→ What is expected:
Return every line from the records below in which the word "المستأجر" is found.

→ Task inputs:
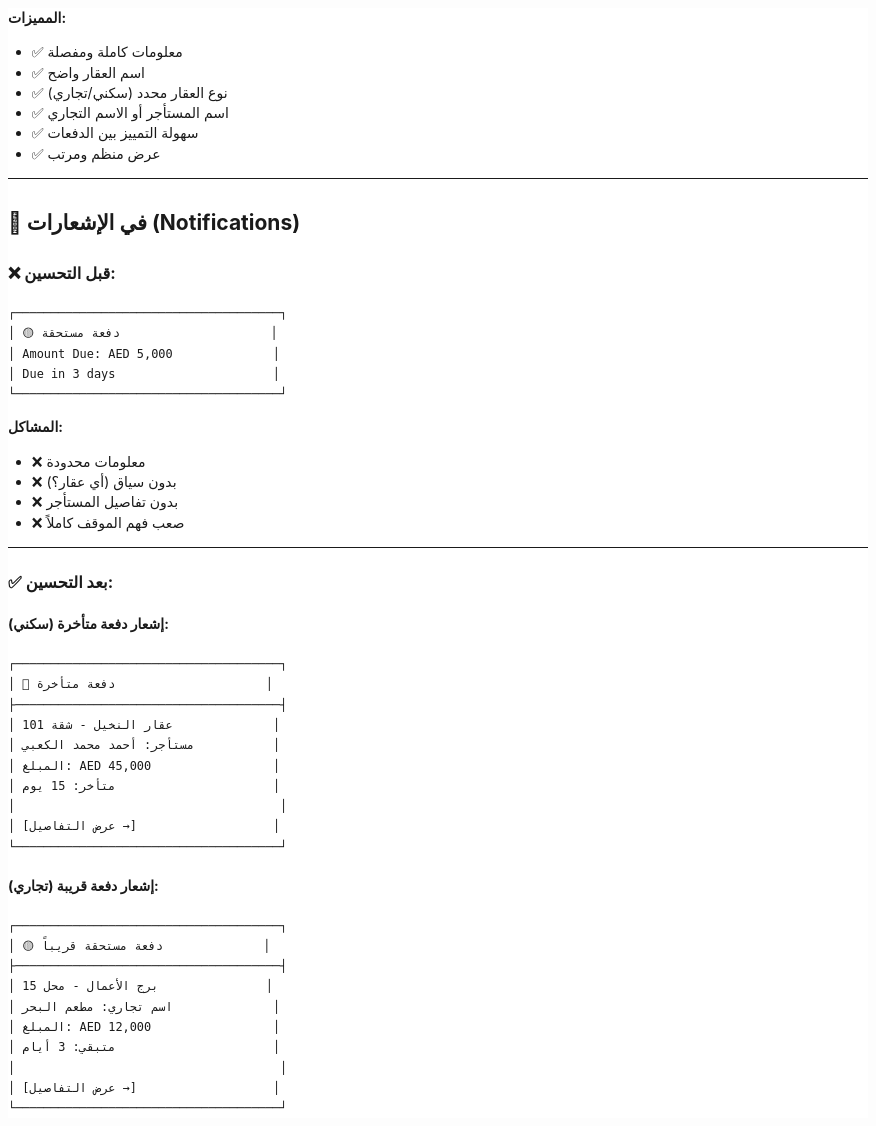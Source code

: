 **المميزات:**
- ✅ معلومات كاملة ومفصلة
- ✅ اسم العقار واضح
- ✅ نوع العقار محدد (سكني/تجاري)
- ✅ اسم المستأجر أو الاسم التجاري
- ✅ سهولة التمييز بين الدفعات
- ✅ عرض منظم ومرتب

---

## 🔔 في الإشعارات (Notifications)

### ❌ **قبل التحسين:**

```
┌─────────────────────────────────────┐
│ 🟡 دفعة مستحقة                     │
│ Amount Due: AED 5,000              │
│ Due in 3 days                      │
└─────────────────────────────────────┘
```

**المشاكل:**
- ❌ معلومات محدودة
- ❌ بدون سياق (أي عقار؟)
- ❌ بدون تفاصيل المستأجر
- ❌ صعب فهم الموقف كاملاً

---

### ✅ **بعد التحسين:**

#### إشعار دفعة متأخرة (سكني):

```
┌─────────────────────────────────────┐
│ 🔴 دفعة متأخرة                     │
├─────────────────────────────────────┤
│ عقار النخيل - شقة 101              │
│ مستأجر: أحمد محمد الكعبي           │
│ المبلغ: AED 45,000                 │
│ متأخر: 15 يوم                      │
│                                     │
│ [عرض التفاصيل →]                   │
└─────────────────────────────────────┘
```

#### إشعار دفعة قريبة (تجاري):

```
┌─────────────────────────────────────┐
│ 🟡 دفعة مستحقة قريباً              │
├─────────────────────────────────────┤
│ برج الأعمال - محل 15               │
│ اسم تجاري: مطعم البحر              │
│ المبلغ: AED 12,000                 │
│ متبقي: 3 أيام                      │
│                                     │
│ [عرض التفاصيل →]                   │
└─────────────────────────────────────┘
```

→ Expected answer:
- ✅ اسم المستأجر أو الاسم التجاري
- ❌ بدون تفاصيل المستأجر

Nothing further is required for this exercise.